The question speaks volumes about the pernicious effectiveness of formula company marketing. However, let’s think about this for just a minute. A given brand of formula doesn’t change at all, assuming it was prepared according to directions. How is this better? If a baby requires different breastmilk for a different age, formula, which doesn’t change at all, how is it somehow appropriate for babies of all ages? The formula “recommended” for a 2 day old, 2 week old, 2 month old is the same, identical. Formula, if we look at it biochemically, is nothing like any breastmilk, whether the breastmilk is from a mother breastfeeding a 2 day old, a 2 week old, a 2 month old, or a 2 year old. “Followup formulas” also called “toddler formulas” which are almost completely unnecessary, do not get around this problem.
Even pediatricians are ready to make absurd statements (not surprising as most have had nothing about breastfeeding in their training). Here is part of a statement from the Professional Association of Pediatricians with regard to breastmilk sharing (as reported in the Daily Mail October 17, 2012): “It (the Professional Association of Pediatricians in Germany) also warned that a newborn’s nutritional needs differed from those of a baby even of several weeks or months old. The milk of a woman who already has an older child does not contain the right nutrient composition for a newborn, it added, and said women who were unable to breastfeed should use…” One is left perplexed and unable to comment at the absurdity of this statement. So, formula which does not change with time, is better for the baby than breastmilk which does change with time. The mind boggles.
Many breastmilk banks will not accept milk from mothers breastfeeding a child older than 6 months, apparently for the same reasons as above. This is a terrible waste of potential donations. It is often the mother who is breastfeeding a toddler who can most easily express milk for donation.

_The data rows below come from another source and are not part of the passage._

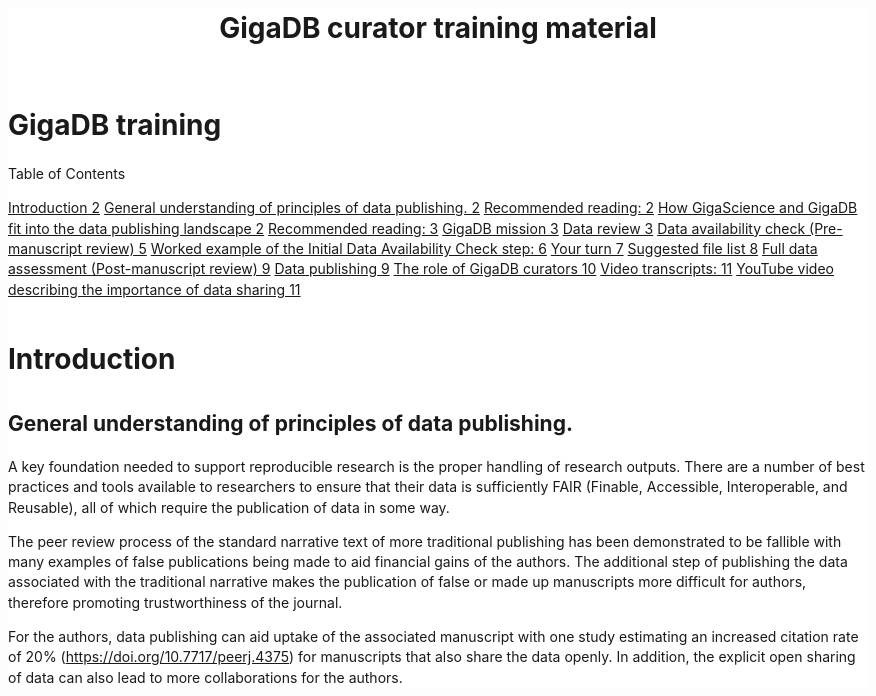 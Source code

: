 ﻿---
layout: post
title: GigaDB curator training material
subtitle: 
cover-img: /assets/img/.jpg
thumbnail-img: /assets/img/.jpg
share-img: /assets/img/.jpg
tags: [curation, GigaDB, ]
---
# GigaDB training

Table of Contents

[Introduction	2](#_toc140661939)
[General understanding of principles of data publishing.	2](#_toc140661940)
[Recommended reading:	2](#_toc140661941)
[How GigaScience and GigaDB fit into the data publishing landscape	2](#_toc140661942)
[Recommended reading:	3](#_toc140661943)
[GigaDB mission	3](#_toc140661944)
[Data review	3](#_toc140661945)
[Data availability check (Pre-manuscript review)	5](#_toc140661946)
[Worked example of the Initial Data Availability Check step:	6](#_toc140661947)
[Your turn	7](#_toc140661948)
[Suggested file list	8](#_toc140661949)
[Full data assessment (Post-manuscript review)	9](#_toc140661950)
[Data publishing	9](#_toc140661951)
[The role of GigaDB curators	10](#_toc140661952)
[Video transcripts:	11](#_toc140661953)
[YouTube video describing the importance of data sharing	11](#_toc140661954)




# <a name="_toc140661939"></a>**Introduction**
## <a name="_toc140661940"></a>**General understanding of principles of data publishing.**
A key foundation needed to support reproducible research is the proper handling of research outputs. There are a number of best practices and tools available to researchers to ensure that their data is sufficiently FAIR (Finable, Accessible, Interoperable, and Reusable), all of which require the publication of data in some way.

The peer review process of the standard narrative text of more traditional publishing has been demonstrated to be fallible with many examples of false publications being made to aid financial gains of the authors. The additional step of publishing the data associated with the traditional narrative makes the publication of false or made up manuscripts more difficult for authors, therefore promoting trustworthiness of the journal.

For the authors, data publishing can aid uptake of the associated manuscript with one study estimating an increased citation rate of 20% (<https://doi.org/10.7717/peerj.4375>) for manuscripts that also share the data openly. In addition, the explicit open sharing of data can also lead to more collaborations for the authors.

If there is no breastmilk available in the breastmilk bank, then a baby requiring supplementation would receive formula, and this is true whether the baby is a week old or 6 months old or premature. The same formula, presumably chemically the same for all ages. How does this make sense?
It doesn’t make sense. What does this tell us about how we view breastmilk and how we view formula? It says a lot. We believe that breastmilk is intrinsically hazardous while, at the same time, that formula is intrinsically safe. No matter how different formula is from breastmilk, we, as a society, as medical professional organizations, accept, somehow, that formula is superior to the breastmilk of a mother whose baby is of a different age than the possible recipient baby.
Of course, this can only be due to our love of and blind acceptance of “science”, even if the science is actually formula company marketing and not based on science at all. See the formula company ad below, with all the meaningless lines to make the ad look scientific. It’s an old ad, from the 1990s, when formula did not yet contain so many of the important ingredients the formula companies now tell us, indeed, warn us, are necessary for the baby’s proper development, but apparently didn’t need in the 1990s. And which now make formula almost exactly like breastmilk (even if formula does not change).